You can use the SUBSTR() function in combination with the LENGTH() or REVERSE() function to extract the last character from a string in SAS. We demonstrate how to apply these two methods, as well as how to extract the last alphabetic or numeric character from a string.
Contents
Two Methods to Extract the Last Character from a String
In this section, we demonstrate how to extract the last character from a string in SAS in two ways.
Method 1: Using the LENGTH Function
The first method to get the last character from a string combines the power of the SUBSTR() function and the LENGTH() function.
With the SUBSTR() function you can extract a substring from a longer string. The SUBSTR() function has three arguments, namely:
- String (required): A character string from which you want to extract a substring.
- Position (required): A number that specifies the position of the start of the substring.
- Length (optional): A number the specifies the length of the substring. If you omit this argument, the substring will consist of all characters from the starting position until the end of the string.
So, for example:
data _null_; substr_with_length = substr("Hello World!", 3, 7); put "SUBSTR() with Length Argument: " substr_with_length;substr_without_length = substr("Hello World", 3);
put "SUBSTR() without Length Argument: " substr_without_length;
run;
We can use the SUBSTR() function to extract the last character of a string by setting the position argument equal to the position of the last character.
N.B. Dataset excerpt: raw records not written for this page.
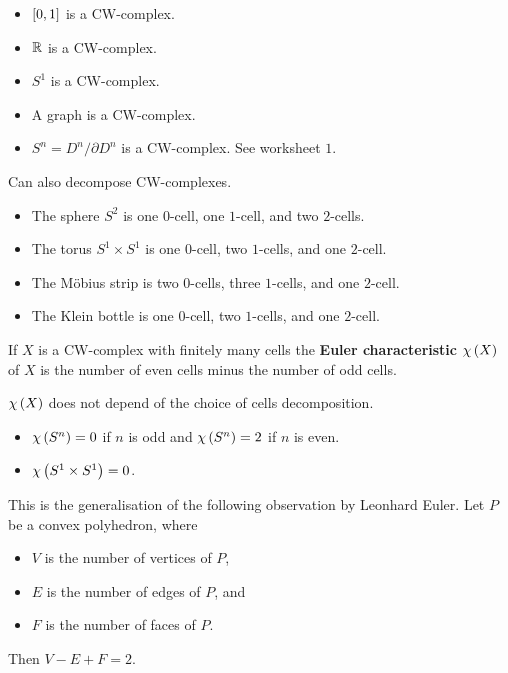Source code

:\begin{example*}
\hfill
\begin{itemize}
\item $ \sb{0, 1} $ is a CW-complex.
\item $ \R $ is a CW-complex.
\item $ S^1 $ is a CW-complex.
\item A graph is a CW-complex.
\item $ S^n = D^n / \partial D^n $ is a CW-complex. See worksheet $ 1 $.
\end{itemize}
Can also decompose CW-complexes.
\begin{itemize}
\item The sphere $ S^2 $ is one $ 0 $-cell, one $ 1 $-cell, and two $ 2 $-cells.
\item The torus $ S^1 \times S^1 $ is one $ 0 $-cell, two $ 1 $-cells, and one $ 2 $-cell.
\item The M\"obius strip is two $ 0 $-cells, three $ 1 $-cells, and one $ 2 $-cell.
\item The Klein bottle is one $ 0 $-cell, two $ 1 $-cells, and one $ 2 $-cell.
\end{itemize}
\end{example*}

\begin{definition*}
If $ X $ is a CW-complex with finitely many cells the \textbf{Euler characteristic} $ \chi\rb{X} $ of $ X $ is the number of even cells minus the number of odd cells.
\end{definition*}

\begin{fact*}
$ \chi\rb{X} $ does not depend of the choice of cells decomposition.
\end{fact*}

\begin{example*}
\hfill
\begin{itemize}
\item $ \chi\rb{S^n} = 0 $ if $ n $ is odd and $ \chi\rb{S^n} = 2 $ if $ n $ is even.
\item $ \chi\rb{S^1 \times S^1} = 0 $.
\end{itemize}
\end{example*}

This is the generalisation of the following observation by Leonhard Euler. Let $ P $ be a convex polyhedron, where
\begin{itemize}
\item $ V $ is the number of vertices of $ P $,
\item $ E $ is the number of edges of $ P $, and
\item $ F $ is the number of faces of $ P $.
\end{itemize}
Then $ V - E + F = 2 $.

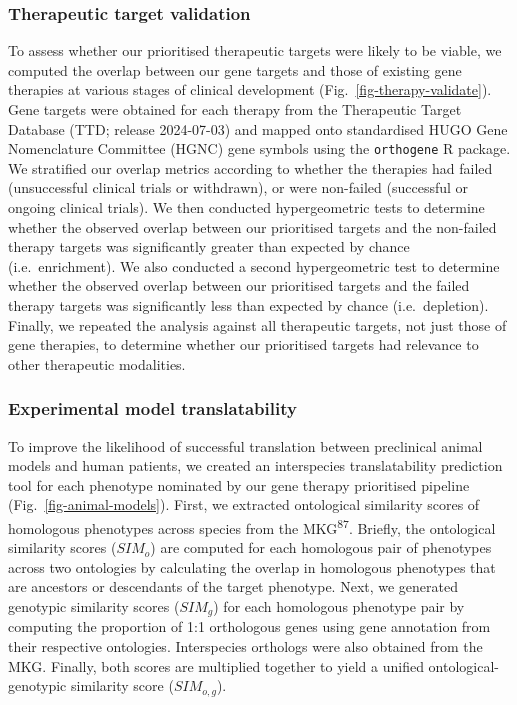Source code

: \documentclass[
]{article}
\begin{document}
\subsubsection{Therapeutic target
validation}\label{therapeutic-target-validation-1}

To assess whether our prioritised therapeutic targets were likely to be
viable, we computed the overlap between our gene targets and those of
existing gene therapies at various stages of clinical development
(Fig.~\ref{fig-therapy-validate}). Gene targets were obtained for each
therapy from the Therapeutic Target Database (TTD; release 2024-07-03)
and mapped onto standardised HUGO Gene Nomenclature Committee (HGNC)
gene symbols using the \texttt{orthogene} R package. We stratified our
overlap metrics according to whether the therapies had failed
(unsuccessful clinical trials or withdrawn), or were non-failed
(successful or ongoing clinical trials). We then conducted
hypergeometric tests to determine whether the observed overlap between
our prioritised targets and the non-failed therapy targets was
significantly greater than expected by chance (i.e.~enrichment). We also
conducted a second hypergeometric test to determine whether the observed
overlap between our prioritised targets and the failed therapy targets
was significantly less than expected by chance (i.e.~depletion).
Finally, we repeated the analysis against all therapeutic targets, not
just those of gene therapies, to determine whether our prioritised
targets had relevance to other therapeutic modalities.

\subsubsection{Experimental model
translatability}\label{experimental-model-translatability-1}

To improve the likelihood of successful translation between preclinical
animal models and human patients, we created an interspecies
translatability prediction tool for each phenotype nominated by our gene
therapy prioritised pipeline (Fig.~\ref{fig-animal-models}). First, we
extracted ontological similarity scores of homologous phenotypes across
species from the MKG\textsuperscript{87}. Briefly, the ontological
similarity scores (\(SIM_o\)) are computed for each homologous pair of
phenotypes across two ontologies by calculating the overlap in
homologous phenotypes that are ancestors or descendants of the target
phenotype. Next, we generated genotypic similarity scores (\(SIM_g\))
for each homologous phenotype pair by computing the proportion of 1:1
orthologous genes using gene annotation from their respective
ontologies. Interspecies orthologs were also obtained from the MKG.
Finally, both scores are multiplied together to yield a unified
ontological-genotypic similarity score (\(SIM_{o,g}\)).
\end{document}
By definition, the position of the last character in a string is always equal to the length of the string.
If the length of your string is always equal, you can set the position argument by hand. However, if the length of your string differs from time to time, you need the LENGTH() function.
The LENGTH() function has one argument, namely a string, and returns its length (i.e., the number of characters in the string). So, for example:
data _null_; length_string = length("Hello World!"); put "Length of string: " length_string; run;
Now, we combine the SUBSTR() function and the LENGHT() function to extract the last character of the strings in the table below.
data work.last_char_1; set work.my_ds;my_string_length = length(my_string);
last_char = substr(my_string, my_string_length, 1);
run;
Note that you could write the code above more efficiently. First of all, you could use the LENGTH() function as a nested function within the SUBSTR() function. And second, you could omit the length argument because the position argument is already the last character of the string.
So, you could use this code:
data work.last_char_1;
set work.my_ds;
last_char = substr(my_string, length(my_string)
);
run;
Method 2: Using the REVERSE Function
The second method to extract the last character from a string in SAS combines the SUBSTR() function and the REVERSE() function.
As the name suggests, the SAS REVERSE() function returns its argument (a string) in reversed order. So, for example:
data _null_; reversed_string = reverse("Hello World!"); put "Reversed string: " reversed_string; run;
So, extracting the last character of a string is the same as extracting the first character of the string in reversed order. Therefore, we can use the REVERSE() function as a nested function in the SUBSTR() function and set both the position and length arguments to one.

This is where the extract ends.